### Exercise goal
Below are some records. Say in a single number how many of their lines include the word "weighted".

### Extracted material
——

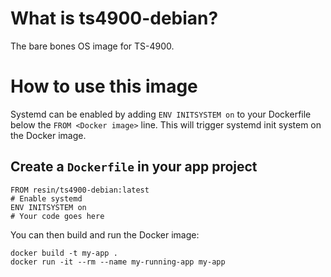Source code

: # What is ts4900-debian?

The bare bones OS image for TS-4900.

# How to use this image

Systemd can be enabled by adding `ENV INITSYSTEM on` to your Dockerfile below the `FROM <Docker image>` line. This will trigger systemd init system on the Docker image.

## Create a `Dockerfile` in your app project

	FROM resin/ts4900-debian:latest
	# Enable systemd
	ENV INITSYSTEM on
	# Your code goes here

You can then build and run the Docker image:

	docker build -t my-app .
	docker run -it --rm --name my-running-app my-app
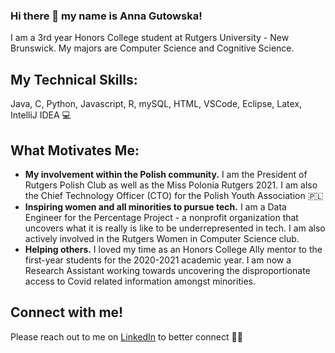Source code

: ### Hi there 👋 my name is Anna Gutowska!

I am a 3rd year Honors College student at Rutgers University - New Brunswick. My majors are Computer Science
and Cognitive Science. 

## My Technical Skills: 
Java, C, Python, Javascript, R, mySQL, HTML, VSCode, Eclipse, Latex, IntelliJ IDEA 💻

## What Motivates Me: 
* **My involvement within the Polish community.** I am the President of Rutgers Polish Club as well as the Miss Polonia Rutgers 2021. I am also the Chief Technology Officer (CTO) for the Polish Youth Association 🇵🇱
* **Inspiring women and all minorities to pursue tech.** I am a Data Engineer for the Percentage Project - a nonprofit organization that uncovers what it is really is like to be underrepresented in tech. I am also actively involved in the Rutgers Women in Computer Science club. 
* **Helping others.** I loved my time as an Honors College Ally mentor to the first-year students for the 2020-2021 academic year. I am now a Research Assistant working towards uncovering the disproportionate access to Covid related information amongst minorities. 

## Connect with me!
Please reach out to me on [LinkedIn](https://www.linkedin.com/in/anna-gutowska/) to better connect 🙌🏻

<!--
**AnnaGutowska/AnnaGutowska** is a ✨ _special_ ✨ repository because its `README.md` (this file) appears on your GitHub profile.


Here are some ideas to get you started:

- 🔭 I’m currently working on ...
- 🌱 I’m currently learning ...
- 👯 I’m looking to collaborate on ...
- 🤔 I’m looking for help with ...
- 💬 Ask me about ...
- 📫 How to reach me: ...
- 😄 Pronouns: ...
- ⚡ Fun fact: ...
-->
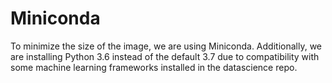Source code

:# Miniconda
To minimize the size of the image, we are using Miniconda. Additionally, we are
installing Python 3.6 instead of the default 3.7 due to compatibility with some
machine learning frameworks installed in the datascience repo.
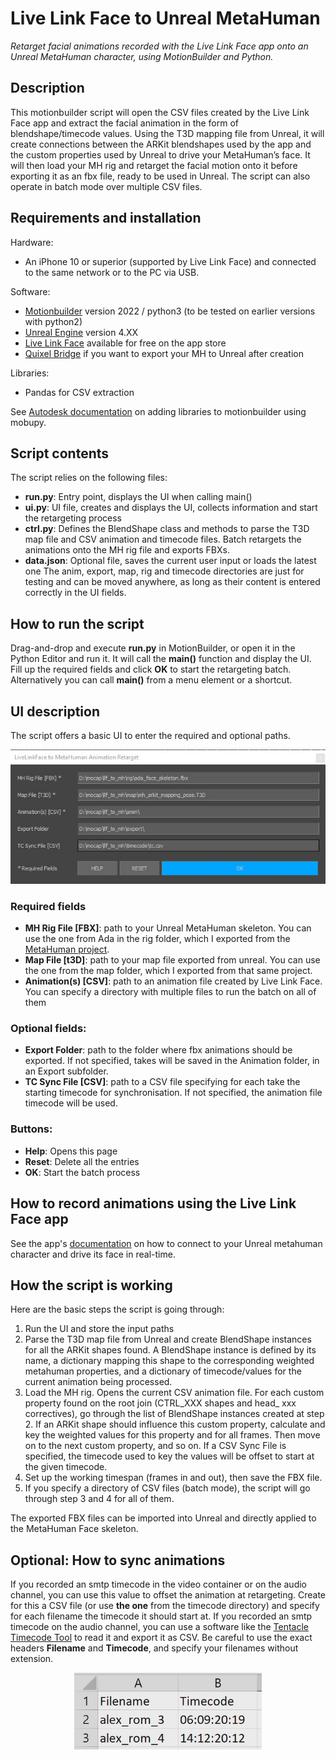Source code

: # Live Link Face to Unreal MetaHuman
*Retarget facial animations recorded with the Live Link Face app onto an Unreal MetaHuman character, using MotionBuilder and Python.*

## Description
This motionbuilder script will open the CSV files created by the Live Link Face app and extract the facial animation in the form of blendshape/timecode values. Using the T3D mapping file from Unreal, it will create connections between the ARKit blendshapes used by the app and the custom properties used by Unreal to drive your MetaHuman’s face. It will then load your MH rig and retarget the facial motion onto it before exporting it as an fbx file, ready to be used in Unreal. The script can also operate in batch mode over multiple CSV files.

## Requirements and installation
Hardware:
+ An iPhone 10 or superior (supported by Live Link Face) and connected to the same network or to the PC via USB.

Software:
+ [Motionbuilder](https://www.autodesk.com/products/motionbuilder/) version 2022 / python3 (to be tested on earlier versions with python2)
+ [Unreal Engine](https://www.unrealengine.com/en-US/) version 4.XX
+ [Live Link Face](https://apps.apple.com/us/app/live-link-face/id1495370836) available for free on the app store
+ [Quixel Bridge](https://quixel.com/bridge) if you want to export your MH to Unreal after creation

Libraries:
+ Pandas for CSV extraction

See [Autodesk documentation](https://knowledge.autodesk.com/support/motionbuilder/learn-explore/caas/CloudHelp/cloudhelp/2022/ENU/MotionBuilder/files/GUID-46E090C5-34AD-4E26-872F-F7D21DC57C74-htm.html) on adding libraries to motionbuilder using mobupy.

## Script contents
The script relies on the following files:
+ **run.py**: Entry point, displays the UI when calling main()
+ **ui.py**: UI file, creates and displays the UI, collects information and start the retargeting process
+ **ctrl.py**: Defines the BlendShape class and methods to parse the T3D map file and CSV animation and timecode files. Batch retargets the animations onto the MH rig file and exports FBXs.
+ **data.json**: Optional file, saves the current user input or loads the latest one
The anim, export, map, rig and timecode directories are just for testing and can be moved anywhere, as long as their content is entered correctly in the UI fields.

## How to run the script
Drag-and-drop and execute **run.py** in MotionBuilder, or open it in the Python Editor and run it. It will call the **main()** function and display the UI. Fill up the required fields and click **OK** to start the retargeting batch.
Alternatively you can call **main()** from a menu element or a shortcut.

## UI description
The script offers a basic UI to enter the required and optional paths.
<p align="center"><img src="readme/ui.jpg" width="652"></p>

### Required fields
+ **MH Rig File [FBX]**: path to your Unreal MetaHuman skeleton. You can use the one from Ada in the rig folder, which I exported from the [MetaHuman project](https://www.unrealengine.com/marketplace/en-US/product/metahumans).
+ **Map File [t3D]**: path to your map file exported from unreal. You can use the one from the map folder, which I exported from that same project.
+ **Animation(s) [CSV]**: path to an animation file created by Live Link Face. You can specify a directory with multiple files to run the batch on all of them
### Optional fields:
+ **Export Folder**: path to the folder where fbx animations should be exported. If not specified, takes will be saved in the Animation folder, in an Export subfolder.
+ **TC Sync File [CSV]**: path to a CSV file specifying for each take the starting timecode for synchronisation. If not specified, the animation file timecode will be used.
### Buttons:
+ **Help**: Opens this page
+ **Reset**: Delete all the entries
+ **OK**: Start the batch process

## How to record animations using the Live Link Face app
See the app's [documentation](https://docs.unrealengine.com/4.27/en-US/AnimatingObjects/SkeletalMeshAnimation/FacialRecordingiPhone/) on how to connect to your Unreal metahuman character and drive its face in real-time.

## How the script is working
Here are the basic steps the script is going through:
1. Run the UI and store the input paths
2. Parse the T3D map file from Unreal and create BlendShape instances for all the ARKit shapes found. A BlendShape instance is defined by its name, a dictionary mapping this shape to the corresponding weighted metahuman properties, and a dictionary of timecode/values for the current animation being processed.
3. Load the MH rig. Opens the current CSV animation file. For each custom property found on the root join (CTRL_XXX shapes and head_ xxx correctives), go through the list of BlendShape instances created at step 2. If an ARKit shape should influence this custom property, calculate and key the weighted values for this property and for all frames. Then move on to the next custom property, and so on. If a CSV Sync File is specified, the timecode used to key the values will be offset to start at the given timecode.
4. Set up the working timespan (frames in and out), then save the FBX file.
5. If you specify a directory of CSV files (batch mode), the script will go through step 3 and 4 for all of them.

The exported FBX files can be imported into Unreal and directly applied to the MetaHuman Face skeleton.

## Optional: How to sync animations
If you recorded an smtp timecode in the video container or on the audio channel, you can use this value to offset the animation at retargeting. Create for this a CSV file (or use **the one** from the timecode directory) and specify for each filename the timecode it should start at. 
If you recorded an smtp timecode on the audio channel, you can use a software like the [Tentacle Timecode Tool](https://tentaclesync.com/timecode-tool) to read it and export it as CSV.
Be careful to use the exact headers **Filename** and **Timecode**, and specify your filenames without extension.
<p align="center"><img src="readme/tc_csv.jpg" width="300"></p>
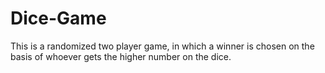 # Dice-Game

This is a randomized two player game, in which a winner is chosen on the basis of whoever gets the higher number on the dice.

——

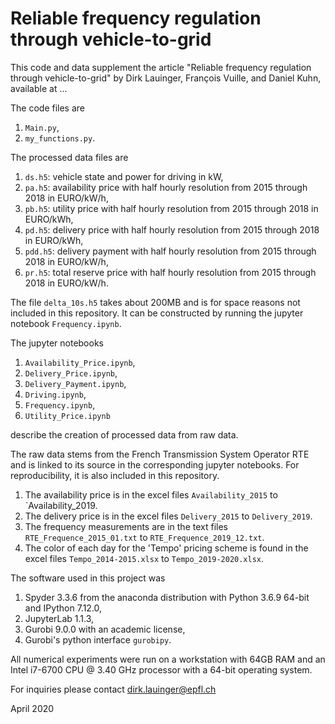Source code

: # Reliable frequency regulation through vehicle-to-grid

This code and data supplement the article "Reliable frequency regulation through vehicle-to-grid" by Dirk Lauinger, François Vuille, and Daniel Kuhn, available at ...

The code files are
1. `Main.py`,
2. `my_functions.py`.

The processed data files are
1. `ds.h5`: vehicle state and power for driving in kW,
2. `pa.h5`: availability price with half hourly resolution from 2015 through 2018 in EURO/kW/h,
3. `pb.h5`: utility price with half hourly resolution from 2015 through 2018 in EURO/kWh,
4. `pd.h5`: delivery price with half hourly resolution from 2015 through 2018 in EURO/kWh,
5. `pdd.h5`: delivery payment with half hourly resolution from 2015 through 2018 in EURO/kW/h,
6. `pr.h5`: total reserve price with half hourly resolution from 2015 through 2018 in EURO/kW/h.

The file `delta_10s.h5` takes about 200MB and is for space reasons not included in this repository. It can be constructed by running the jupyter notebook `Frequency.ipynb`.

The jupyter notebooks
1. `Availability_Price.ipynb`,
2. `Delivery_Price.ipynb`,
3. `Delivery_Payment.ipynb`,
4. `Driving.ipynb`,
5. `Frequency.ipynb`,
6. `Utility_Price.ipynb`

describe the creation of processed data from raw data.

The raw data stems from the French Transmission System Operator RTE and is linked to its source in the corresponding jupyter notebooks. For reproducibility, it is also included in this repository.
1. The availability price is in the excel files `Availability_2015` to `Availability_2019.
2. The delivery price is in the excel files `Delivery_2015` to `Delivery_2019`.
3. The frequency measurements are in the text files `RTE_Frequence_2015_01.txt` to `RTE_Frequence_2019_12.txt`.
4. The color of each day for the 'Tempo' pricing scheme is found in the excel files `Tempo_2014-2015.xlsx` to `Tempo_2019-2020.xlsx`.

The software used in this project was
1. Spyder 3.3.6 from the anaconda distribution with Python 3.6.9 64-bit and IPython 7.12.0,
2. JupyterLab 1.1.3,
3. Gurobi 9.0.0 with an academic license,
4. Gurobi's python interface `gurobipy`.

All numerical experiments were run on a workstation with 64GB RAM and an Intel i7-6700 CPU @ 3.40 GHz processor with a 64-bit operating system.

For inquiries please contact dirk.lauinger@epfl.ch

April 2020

——

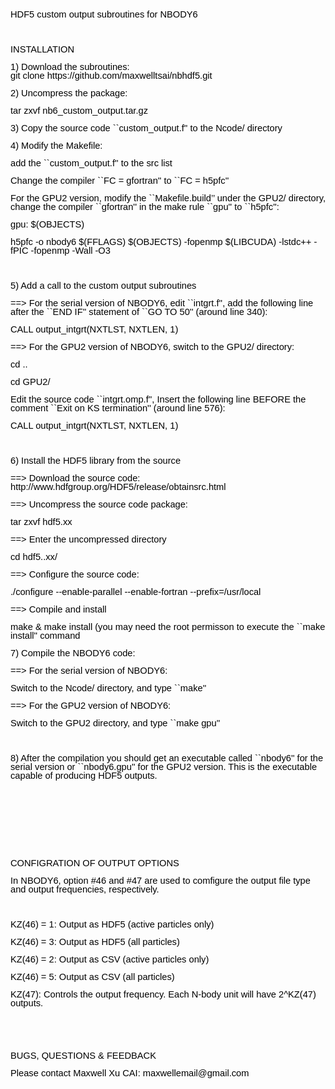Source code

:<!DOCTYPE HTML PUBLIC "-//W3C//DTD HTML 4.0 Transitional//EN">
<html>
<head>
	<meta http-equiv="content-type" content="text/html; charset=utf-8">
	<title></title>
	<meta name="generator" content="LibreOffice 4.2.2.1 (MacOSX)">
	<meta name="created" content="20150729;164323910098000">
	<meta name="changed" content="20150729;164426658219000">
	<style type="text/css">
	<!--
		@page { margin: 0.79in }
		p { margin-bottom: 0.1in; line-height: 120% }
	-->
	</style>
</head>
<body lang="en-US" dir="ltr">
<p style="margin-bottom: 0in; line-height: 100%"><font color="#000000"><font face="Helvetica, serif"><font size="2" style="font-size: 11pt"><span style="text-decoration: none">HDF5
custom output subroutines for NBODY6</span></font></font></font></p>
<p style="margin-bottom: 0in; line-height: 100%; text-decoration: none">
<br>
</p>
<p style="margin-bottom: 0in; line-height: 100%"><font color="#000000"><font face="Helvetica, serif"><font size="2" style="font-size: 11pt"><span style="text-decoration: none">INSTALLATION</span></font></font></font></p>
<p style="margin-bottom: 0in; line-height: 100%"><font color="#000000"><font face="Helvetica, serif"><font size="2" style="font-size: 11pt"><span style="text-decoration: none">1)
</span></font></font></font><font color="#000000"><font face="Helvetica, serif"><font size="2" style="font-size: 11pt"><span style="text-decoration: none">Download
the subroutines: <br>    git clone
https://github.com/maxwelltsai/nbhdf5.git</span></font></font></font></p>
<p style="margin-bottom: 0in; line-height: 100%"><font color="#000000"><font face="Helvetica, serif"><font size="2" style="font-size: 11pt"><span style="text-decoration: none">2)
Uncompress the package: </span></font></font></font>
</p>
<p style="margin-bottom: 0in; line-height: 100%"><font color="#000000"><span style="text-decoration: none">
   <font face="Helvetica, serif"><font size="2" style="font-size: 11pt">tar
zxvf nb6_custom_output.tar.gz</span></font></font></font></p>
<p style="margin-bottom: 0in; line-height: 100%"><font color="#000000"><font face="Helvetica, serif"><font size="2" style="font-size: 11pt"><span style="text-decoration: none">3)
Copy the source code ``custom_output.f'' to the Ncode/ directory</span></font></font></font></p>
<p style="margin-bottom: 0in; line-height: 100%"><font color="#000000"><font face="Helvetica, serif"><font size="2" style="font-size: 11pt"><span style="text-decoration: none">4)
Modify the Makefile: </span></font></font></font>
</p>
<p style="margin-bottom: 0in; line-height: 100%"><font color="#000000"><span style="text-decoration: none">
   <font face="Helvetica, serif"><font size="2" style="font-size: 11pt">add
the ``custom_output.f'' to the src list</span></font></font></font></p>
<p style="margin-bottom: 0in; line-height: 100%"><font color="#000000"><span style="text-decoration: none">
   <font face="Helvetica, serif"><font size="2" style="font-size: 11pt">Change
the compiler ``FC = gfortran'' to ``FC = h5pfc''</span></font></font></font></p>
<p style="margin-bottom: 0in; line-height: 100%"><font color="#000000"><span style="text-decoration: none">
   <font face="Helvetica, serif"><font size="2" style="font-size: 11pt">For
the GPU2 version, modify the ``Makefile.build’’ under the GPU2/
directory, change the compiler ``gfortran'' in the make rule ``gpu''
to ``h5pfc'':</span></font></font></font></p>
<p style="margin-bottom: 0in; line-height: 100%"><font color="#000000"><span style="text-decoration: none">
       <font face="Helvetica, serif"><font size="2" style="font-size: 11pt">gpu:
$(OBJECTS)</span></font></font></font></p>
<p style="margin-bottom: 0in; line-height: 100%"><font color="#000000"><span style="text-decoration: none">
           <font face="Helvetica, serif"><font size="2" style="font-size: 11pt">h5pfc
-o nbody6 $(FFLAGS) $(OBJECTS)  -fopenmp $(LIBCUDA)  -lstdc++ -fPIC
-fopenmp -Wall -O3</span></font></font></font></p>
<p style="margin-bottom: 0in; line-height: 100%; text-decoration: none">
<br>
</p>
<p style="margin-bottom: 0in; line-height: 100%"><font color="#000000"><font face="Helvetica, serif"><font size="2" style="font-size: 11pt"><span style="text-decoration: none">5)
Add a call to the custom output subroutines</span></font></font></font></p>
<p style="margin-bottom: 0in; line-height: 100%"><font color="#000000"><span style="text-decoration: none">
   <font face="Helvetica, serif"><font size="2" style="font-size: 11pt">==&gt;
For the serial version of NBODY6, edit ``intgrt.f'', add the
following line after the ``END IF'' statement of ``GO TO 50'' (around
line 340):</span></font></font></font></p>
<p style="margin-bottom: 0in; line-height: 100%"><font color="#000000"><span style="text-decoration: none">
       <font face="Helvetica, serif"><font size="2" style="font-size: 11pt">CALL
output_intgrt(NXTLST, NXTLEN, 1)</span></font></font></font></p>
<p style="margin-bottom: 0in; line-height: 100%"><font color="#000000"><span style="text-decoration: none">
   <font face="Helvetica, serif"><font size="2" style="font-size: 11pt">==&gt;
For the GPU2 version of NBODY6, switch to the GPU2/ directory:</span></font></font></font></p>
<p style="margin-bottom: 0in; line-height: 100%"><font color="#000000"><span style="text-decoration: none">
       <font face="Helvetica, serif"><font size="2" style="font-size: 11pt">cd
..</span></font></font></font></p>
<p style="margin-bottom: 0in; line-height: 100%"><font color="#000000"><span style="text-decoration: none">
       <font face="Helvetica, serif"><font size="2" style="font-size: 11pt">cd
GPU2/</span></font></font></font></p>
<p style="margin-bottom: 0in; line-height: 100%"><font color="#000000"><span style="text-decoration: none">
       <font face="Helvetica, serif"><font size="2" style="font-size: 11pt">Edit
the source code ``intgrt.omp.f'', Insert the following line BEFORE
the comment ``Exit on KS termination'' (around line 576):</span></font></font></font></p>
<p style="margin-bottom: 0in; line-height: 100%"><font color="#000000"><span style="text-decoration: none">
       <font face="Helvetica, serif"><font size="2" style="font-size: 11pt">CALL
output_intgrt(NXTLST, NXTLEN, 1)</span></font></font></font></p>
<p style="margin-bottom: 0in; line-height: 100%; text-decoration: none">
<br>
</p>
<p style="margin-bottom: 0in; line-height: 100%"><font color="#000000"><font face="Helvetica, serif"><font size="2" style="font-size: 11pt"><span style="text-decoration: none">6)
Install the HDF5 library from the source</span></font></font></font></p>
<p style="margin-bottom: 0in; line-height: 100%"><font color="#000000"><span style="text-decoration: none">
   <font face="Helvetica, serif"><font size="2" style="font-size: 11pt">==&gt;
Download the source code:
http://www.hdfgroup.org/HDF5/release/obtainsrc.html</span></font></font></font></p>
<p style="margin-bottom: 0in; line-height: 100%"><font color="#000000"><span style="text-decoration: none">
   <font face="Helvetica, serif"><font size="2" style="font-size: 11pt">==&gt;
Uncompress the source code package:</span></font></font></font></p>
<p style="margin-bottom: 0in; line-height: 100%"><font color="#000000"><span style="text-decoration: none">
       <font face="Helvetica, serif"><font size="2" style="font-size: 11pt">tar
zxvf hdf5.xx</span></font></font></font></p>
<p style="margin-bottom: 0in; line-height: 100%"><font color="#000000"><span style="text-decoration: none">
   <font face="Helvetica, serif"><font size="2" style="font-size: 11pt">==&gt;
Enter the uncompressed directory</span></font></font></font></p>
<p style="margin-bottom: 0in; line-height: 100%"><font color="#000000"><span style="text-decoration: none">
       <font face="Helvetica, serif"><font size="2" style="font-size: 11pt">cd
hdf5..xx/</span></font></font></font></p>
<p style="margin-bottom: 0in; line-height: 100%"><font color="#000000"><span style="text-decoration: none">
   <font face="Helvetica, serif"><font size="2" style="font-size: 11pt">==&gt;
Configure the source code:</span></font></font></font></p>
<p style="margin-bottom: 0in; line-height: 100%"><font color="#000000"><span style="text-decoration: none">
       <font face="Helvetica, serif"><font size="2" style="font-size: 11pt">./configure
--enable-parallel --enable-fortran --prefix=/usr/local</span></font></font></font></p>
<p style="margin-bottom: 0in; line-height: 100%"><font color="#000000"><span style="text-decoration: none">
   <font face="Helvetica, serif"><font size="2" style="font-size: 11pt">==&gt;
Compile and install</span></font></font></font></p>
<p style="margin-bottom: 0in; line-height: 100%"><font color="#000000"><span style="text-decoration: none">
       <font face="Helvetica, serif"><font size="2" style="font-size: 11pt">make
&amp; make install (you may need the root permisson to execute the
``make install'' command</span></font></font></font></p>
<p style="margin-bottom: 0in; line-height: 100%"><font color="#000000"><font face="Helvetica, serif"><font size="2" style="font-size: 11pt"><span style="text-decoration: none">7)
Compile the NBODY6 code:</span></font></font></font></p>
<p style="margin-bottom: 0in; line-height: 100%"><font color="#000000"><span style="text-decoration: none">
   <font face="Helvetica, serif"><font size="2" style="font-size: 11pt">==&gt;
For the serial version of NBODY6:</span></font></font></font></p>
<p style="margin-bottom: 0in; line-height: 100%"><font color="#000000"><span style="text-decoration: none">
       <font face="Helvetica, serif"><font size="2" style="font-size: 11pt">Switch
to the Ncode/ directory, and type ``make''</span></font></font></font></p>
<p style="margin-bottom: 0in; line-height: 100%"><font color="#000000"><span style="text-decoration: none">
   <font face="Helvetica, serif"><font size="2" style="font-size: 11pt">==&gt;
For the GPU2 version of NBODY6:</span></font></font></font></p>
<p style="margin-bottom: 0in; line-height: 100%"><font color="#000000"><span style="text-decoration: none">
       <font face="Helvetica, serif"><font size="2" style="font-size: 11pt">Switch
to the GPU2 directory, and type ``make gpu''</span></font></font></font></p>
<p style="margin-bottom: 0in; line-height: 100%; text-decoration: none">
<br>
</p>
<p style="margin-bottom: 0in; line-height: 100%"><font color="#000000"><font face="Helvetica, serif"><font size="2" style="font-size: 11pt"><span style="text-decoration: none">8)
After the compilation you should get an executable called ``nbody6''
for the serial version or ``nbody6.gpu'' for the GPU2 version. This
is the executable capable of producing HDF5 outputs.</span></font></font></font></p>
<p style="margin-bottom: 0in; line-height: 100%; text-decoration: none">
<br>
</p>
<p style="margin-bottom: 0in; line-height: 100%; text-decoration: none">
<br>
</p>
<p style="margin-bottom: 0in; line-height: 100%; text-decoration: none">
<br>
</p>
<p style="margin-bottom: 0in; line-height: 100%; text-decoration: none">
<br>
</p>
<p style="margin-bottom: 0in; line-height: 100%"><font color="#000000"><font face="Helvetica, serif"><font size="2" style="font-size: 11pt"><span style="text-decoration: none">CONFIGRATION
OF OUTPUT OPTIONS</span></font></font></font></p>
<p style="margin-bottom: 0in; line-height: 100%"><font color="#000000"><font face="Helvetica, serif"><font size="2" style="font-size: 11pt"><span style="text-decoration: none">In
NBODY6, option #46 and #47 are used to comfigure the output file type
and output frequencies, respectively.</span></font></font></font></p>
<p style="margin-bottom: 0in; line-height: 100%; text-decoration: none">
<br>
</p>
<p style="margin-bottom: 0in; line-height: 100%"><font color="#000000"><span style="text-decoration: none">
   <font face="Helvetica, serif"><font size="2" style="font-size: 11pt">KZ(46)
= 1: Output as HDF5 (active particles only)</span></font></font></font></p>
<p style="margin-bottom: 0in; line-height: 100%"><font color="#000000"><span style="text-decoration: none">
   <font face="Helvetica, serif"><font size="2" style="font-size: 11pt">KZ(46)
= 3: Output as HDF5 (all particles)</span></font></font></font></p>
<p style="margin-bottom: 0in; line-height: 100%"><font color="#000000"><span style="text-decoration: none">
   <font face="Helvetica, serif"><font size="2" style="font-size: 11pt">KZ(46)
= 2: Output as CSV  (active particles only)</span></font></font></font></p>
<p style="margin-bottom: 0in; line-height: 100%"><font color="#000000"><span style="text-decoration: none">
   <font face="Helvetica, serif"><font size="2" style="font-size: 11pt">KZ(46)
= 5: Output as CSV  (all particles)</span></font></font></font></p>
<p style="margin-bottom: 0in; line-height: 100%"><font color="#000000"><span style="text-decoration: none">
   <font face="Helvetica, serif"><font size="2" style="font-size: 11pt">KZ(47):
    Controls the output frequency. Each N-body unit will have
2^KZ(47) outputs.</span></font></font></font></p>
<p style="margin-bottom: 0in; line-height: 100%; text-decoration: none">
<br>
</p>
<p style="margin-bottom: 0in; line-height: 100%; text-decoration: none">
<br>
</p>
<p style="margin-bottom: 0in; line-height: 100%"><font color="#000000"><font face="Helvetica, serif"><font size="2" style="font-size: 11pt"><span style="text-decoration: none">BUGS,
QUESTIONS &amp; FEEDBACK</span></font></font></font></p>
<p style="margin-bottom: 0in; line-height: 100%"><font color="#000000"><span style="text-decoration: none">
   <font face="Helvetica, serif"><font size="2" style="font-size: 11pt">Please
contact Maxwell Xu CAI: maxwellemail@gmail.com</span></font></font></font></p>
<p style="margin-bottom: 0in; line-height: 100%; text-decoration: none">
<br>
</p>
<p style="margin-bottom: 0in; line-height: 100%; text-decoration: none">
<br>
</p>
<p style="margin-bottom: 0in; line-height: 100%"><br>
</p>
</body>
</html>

——

### Answer section
2